A senhora da qual falamos neste instante não aparentava
a idade que tinha. No último aniversário, comemorou 63 anos.
Sim, estimado(a) leitor(a), havia marcas, não só em seu rosto,
mas também no corpo, da chegada da velhice. Entretanto, podes
crer ou não, a impressão, assim como esta pequena observação,
são minhas, o vai-e-vem do sorriso parecia funcionar como
alongamento facial. E, nesta ginástica, seu semblante foi
favorecido, do mesmo modo que a pele, cuja palidez parece ter
sido conseguida pelo uso constante de protetor solar. Era
franzina; parecia uma fina escultura de vidro. Difícil até para
abraçar.
Mas seus dotes físicos se escondiam em suas atitudes:
gostava de cuidar de si e dos outros. Dos outros quando era
solicitada. E foi dessa maneira que descobriu um singular dom:
podia se comunicar com feijões em busca de soluções para
diversas situações.
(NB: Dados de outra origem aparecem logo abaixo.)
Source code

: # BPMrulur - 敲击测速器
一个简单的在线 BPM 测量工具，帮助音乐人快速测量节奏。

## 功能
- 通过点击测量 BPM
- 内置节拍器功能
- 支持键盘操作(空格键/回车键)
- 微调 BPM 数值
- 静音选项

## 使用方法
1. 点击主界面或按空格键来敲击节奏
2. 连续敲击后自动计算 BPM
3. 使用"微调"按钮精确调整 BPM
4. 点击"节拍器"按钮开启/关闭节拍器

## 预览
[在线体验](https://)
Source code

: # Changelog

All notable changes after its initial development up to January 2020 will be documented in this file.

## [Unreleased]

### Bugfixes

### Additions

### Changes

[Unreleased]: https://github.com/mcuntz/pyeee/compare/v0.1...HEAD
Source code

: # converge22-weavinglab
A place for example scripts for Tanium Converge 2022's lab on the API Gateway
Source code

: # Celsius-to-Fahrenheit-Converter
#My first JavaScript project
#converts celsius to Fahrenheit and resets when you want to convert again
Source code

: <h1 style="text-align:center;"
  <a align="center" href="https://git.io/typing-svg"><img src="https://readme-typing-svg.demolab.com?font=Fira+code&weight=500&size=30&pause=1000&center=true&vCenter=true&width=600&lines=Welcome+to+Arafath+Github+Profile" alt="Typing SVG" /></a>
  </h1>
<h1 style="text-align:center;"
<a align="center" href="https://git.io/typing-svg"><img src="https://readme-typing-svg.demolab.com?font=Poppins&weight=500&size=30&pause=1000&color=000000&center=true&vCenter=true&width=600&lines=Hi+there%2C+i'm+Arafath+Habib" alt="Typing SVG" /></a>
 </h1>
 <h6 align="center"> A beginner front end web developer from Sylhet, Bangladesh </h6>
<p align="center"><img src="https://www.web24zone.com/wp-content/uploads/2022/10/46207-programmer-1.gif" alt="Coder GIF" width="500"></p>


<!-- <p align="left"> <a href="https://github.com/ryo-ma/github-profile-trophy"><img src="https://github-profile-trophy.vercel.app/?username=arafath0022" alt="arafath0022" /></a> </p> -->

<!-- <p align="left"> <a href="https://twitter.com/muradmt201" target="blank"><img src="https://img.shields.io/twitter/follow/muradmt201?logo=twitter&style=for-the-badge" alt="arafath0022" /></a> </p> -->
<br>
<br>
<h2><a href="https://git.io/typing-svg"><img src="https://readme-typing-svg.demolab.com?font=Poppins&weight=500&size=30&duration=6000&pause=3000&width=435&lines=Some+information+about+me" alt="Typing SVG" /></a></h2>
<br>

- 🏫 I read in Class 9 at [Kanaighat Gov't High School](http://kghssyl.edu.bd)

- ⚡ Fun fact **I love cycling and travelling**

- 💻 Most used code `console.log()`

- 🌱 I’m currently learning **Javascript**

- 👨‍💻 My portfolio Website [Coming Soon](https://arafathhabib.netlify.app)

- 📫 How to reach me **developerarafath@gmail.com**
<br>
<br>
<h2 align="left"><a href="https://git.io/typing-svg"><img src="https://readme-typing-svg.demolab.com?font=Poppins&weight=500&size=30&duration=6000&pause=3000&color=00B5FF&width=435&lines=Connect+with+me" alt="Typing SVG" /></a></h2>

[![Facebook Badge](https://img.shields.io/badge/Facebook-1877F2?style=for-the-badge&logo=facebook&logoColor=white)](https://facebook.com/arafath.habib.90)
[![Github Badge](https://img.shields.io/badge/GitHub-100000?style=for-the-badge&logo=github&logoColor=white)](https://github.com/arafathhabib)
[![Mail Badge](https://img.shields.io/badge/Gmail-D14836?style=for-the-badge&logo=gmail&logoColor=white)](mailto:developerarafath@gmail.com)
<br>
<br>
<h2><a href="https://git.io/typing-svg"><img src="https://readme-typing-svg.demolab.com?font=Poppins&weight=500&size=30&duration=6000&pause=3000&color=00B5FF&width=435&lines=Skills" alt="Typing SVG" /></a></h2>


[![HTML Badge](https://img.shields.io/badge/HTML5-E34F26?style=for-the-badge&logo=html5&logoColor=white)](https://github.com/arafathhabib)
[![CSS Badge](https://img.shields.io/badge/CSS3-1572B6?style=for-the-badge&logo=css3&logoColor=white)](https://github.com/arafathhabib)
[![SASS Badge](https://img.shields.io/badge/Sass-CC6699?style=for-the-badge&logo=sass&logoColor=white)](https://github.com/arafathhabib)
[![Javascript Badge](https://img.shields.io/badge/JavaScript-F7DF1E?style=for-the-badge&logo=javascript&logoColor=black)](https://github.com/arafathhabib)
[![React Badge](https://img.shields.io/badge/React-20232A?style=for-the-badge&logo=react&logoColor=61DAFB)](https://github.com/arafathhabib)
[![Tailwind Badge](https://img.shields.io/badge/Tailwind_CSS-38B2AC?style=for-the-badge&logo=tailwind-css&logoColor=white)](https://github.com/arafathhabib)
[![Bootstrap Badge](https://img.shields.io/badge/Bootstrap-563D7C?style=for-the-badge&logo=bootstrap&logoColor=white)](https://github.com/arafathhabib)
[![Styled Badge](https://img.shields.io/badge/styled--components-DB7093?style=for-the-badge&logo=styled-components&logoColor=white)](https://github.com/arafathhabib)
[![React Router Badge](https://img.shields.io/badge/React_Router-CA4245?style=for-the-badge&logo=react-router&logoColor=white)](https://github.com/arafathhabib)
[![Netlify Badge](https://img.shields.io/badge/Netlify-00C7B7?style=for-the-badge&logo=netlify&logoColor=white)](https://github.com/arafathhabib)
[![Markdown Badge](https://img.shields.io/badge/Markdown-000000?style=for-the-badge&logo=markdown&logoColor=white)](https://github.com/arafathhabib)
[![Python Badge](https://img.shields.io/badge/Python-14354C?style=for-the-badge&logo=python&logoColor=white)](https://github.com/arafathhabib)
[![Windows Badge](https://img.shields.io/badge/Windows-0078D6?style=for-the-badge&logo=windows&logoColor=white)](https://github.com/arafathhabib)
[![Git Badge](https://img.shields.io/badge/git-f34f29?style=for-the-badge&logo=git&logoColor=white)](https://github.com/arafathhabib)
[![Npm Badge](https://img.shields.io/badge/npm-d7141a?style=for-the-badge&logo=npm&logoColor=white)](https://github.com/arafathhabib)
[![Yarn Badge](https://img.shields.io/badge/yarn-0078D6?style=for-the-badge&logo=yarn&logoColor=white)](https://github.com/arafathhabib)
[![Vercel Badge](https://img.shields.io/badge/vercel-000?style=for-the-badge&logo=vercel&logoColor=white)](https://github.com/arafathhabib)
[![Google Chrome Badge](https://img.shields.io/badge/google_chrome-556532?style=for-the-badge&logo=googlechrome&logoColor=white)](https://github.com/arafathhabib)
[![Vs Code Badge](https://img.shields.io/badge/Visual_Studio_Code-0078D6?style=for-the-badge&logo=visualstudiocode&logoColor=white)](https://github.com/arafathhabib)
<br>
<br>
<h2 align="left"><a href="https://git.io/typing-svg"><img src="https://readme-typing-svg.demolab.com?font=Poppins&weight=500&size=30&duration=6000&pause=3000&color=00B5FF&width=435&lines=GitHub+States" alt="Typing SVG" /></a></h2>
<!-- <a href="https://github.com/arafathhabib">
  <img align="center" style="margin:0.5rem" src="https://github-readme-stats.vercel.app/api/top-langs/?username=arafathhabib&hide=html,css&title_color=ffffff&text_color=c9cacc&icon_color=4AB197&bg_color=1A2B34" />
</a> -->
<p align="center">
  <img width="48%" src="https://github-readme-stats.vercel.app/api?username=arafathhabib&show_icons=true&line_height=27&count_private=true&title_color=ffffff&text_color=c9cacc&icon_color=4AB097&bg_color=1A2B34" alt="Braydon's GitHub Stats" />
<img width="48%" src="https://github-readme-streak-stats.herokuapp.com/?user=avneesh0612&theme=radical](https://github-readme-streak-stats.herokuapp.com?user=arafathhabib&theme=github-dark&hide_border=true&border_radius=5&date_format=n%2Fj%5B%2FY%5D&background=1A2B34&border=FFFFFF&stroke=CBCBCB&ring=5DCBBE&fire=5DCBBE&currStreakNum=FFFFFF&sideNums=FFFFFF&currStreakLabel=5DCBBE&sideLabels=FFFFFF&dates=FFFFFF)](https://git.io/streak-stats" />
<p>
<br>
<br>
A quem não agradou a leitura desta última
frase, peço perdão. Prossigamos. Lídia Feitora convidara uma
amiga para almoçar em sua casa.
Marlene estava em grande aflição: engravidara não sabia
de quem, aos dezoito anos recentemente completados, no início
da carreira profissional, registrada há apenas um mês e meio.
Tinha uma família humilde e conservadora. Esta última qualidade
era o motivo da lamentação, pois chegava ao extremo. Os pais só
liberaram o namoro aos dezessete anos, mas ela descobrira as
delícias dos encontros aos doze. Ou seja, a gravidez foi uma
pequena catástrofe. Pequena para o pai da criança. Catástrofe
para ela. Sempre prendada e muito ocupada com os estudos, sua
reputação era irrepreensível para a família. Até aquele
momento.
Marlene Costa Brava era a amiga convidada de Lídia para
o almoço. A grávida encontrou em Feitora um porto seguro, uma
pessoa confiável, visto que foi das poucas que não alardeou sua
situação; nem a recriminou por isso. Enquanto almoçavam,
Marlene pediu uma solução para a nova amiga. A resposta
recebida não foi exatamente a que ela precisava ouvir, porém
não chegou a ser uma esquivança. E aqui chegamos ao início da
história de dona Lídia Feitora Silva. Esta ouviu, curiosa, o pedido
da outra; foi este, exatamente: “Você podia tirar minha sorte,
sei lá, lendo alguma coisa, esses feijões que estão no prato”. Elas
se entreolharam. A seriedade das pupilas logo foi substituída por
gargalhadas sinceras. Marlene agradeceu pelo almoço, e pela
conversa, e pela amizade também. Despediu-se e seguiu seu
rumo, enquanto a anfitriã pôs-se a arrumar a casa. A frase de sua
convidada ficou latejando em sua cabeça, mas ela não deu
importância. Engoliu um comprimido de paracetamol e deitou.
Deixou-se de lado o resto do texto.